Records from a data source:
--*--
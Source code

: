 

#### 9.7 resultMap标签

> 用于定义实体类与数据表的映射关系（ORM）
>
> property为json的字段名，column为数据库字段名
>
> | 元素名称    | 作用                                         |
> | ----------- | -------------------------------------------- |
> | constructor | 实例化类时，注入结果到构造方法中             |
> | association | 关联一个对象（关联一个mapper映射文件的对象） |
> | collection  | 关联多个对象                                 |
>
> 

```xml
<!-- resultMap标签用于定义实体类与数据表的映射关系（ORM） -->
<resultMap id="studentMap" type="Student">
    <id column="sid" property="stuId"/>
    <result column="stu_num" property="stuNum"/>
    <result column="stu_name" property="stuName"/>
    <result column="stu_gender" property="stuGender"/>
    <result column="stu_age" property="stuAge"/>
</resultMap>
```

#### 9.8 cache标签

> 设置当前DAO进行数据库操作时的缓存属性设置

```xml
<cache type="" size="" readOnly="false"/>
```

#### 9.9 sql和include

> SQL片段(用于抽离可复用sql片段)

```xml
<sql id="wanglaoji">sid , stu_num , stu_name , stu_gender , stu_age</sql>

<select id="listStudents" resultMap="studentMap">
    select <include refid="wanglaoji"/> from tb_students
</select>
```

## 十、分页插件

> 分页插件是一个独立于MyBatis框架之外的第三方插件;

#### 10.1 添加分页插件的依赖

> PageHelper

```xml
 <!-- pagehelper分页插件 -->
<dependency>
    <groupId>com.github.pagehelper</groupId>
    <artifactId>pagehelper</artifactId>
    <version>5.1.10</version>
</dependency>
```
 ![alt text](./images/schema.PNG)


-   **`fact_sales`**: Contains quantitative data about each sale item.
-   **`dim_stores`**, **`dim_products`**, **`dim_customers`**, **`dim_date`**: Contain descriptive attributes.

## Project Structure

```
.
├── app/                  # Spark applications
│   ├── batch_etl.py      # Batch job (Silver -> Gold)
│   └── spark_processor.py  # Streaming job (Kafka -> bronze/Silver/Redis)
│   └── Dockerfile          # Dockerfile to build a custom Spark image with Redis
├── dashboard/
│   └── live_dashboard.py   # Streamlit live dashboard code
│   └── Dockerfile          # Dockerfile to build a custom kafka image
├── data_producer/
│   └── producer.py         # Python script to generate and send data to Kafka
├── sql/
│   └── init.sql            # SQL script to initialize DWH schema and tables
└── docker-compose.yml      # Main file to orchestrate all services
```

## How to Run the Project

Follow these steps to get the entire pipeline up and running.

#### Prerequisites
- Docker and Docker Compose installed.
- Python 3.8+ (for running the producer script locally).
--*--
What you have to do:
Above are the records; repeat exactly the lines from the one holding "association | 关联一个对象（关联一个mapper映射文件的对象） |" down to the one holding "Contain descriptive attributes.", end lines included.

Final answer:
> | association | 关联一个对象（关联一个mapper映射文件的对象） |
> | collection  | 关联多个对象                                 |
>
> 

```xml
<!-- resultMap标签用于定义实体类与数据表的映射关系（ORM） -->
<resultMap id="studentMap" type="Student">
    <id column="sid" property="stuId"/>
    <result column="stu_num" property="stuNum"/>
    <result column="stu_name" property="stuName"/>
    <result column="stu_gender" property="stuGender"/>
    <result column="stu_age" property="stuAge"/>
</resultMap>
```

#### 9.8 cache标签

> 设置当前DAO进行数据库操作时的缓存属性设置

```xml
<cache type="" size="" readOnly="false"/>
```

#### 9.9 sql和include

> SQL片段(用于抽离可复用sql片段)

```xml
<sql id="wanglaoji">sid , stu_num , stu_name , stu_gender , stu_age</sql>

<select id="listStudents" resultMap="studentMap">
    select <include refid="wanglaoji"/> from tb_students
</select>
```

## 十、分页插件

> 分页插件是一个独立于MyBatis框架之外的第三方插件;

#### 10.1 添加分页插件的依赖

> PageHelper

```xml
 <!-- pagehelper分页插件 -->
<dependency>
    <groupId>com.github.pagehelper</groupId>
    <artifactId>pagehelper</artifactId>
    <version>5.1.10</version>
</dependency>
```
 ![alt text](./images/schema.PNG)


-   **`fact_sales`**: Contains quantitative data about each sale item.
-   **`dim_stores`**, **`dim_products`**, **`dim_customers`**, **`dim_date`**: Contain descriptive attributes.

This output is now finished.